By Eli McVey
Typical startup costs for wholesale cannabis cultivation businesses launched in the last three years amount to $42 per square foot, according to data in the newly released Marijuana Business Factbook 2017.
Cultivators with indoor grow operations reported significantly higher startup costs per square foot relative to that of greenhouse, outdoor and combination cultivation types – a reflection of the large upfront expenditures required of those businesses before growing can even begin.
Because indoor cultivators need to artificially control all aspects of the growing environment, they must bear steep costs for equipment like temperature and humidity control systems and artificial lighting sources. Many states with heavily regulated MMJ programs – such as Illinois and Connecticut – mandate indoor cultivation, which further drives up startup costs for this type of operation.
It’s important to note, however, that this data includes startup costs for cultivators across many states and markets – where unique regulatory environments can have a big impact on the amount of funding needed to get a business off the ground. In unregulated markets like California – where cultivators operate under a patchwork of local rules or, in some cases, none at all – startup costs are less than half that of growers operating in regulated medical or recreational markets. This, in turn, drives down startup costs for the industry as a whole.
Traditionally, indoor growers have offset steep startup costs through their ability to produce superior flower – which fetches a higher price at retail – multiple times a year.
However, greenhouse facilities have become more sophisticated technologically, allowing for multiple harvests per year and a degree of environmental control similar to that of indoor grows – resulting in high-quality flower that can be produced more cheaply and at much higher volumes.
Both new market entrants and existing businesses seeking to expand are increasingly turning to greenhouse operations, building out sprawling facilities that cost more than the typical indoor facility in terms of total startup expenditures but, on a square-footage basis, are more economical.
The expansive size of outdoor grows and their reliance on natural soil, lighting and weather conditions means outdoor cultivators have relatively few infrastructure needs.
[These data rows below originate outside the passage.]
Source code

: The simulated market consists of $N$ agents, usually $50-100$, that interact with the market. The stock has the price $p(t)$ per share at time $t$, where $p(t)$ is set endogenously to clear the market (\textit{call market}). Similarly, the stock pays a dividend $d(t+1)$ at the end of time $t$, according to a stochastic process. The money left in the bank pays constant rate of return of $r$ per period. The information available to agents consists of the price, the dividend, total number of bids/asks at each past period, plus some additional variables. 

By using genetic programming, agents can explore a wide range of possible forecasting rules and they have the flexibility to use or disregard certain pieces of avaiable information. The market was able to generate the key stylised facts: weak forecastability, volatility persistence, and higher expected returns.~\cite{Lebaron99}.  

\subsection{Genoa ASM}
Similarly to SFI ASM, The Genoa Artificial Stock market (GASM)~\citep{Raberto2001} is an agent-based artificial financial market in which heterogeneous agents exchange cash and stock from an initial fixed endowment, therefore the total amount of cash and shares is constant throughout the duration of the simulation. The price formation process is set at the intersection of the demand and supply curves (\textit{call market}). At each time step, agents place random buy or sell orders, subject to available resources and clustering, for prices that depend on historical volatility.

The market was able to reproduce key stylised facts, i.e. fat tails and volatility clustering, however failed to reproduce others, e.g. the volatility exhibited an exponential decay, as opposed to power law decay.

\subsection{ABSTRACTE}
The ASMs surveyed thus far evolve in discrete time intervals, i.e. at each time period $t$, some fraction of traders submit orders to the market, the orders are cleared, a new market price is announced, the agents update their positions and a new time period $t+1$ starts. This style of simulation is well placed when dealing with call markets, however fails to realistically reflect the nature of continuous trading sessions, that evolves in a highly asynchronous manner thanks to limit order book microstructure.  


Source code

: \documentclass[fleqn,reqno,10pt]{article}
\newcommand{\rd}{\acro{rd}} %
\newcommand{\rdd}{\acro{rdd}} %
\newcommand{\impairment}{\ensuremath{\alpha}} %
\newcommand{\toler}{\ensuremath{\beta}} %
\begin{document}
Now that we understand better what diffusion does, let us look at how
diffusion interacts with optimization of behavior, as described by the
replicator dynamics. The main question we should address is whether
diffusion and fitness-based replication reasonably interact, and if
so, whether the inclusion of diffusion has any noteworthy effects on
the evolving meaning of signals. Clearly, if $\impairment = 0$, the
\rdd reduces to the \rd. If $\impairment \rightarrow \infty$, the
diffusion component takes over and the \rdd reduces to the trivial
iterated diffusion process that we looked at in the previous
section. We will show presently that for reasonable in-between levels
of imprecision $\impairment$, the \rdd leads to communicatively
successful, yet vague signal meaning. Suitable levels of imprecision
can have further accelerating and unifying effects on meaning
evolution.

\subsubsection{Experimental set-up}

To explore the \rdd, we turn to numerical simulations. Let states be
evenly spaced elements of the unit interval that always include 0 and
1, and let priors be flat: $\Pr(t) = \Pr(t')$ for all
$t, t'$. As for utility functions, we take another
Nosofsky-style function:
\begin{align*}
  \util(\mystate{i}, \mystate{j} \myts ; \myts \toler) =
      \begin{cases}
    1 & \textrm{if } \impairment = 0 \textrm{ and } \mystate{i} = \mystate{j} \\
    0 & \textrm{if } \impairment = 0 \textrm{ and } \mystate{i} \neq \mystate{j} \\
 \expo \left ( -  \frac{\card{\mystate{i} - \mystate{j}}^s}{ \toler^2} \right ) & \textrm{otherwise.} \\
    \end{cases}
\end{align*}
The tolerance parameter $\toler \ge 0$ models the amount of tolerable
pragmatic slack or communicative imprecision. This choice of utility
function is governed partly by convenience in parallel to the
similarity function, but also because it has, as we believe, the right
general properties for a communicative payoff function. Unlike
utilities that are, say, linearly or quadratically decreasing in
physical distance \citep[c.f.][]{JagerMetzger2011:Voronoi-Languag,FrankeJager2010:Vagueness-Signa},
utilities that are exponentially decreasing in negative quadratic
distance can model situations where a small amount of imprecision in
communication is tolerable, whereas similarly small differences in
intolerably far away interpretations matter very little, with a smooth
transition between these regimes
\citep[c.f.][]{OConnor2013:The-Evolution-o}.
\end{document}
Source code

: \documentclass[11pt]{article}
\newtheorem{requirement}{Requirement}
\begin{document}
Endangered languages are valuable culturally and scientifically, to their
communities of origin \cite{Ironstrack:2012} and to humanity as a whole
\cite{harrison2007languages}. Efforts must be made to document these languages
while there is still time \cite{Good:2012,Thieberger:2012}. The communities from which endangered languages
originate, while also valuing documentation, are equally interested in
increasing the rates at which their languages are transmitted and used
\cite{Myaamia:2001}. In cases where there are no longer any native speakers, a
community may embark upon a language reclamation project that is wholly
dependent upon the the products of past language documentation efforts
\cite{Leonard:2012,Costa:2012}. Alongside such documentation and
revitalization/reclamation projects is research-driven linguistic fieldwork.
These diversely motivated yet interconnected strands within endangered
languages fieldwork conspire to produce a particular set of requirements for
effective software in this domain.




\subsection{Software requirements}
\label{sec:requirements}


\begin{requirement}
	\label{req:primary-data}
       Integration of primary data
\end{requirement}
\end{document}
They are able to get off the ground quickly and with minimal upfront expenditures.
Revenue per square foot, however, is much lower for outdoor cultivators because the price of “sun-grown” marijuana tends to fall below that of indoor or greenhouse-grown flower, according to the Factbook. The cultivation data is based on a survey of executives in the industry.
With the falling price of wholesale cannabis, cultivators of all types are seeking better, more efficient ways to produce quality marijuana on a consistent basis. And that will undoubtedly have an effect on startup costs moving forward as businesses adapt to the rapidly changing dynamics of the cannabis industry.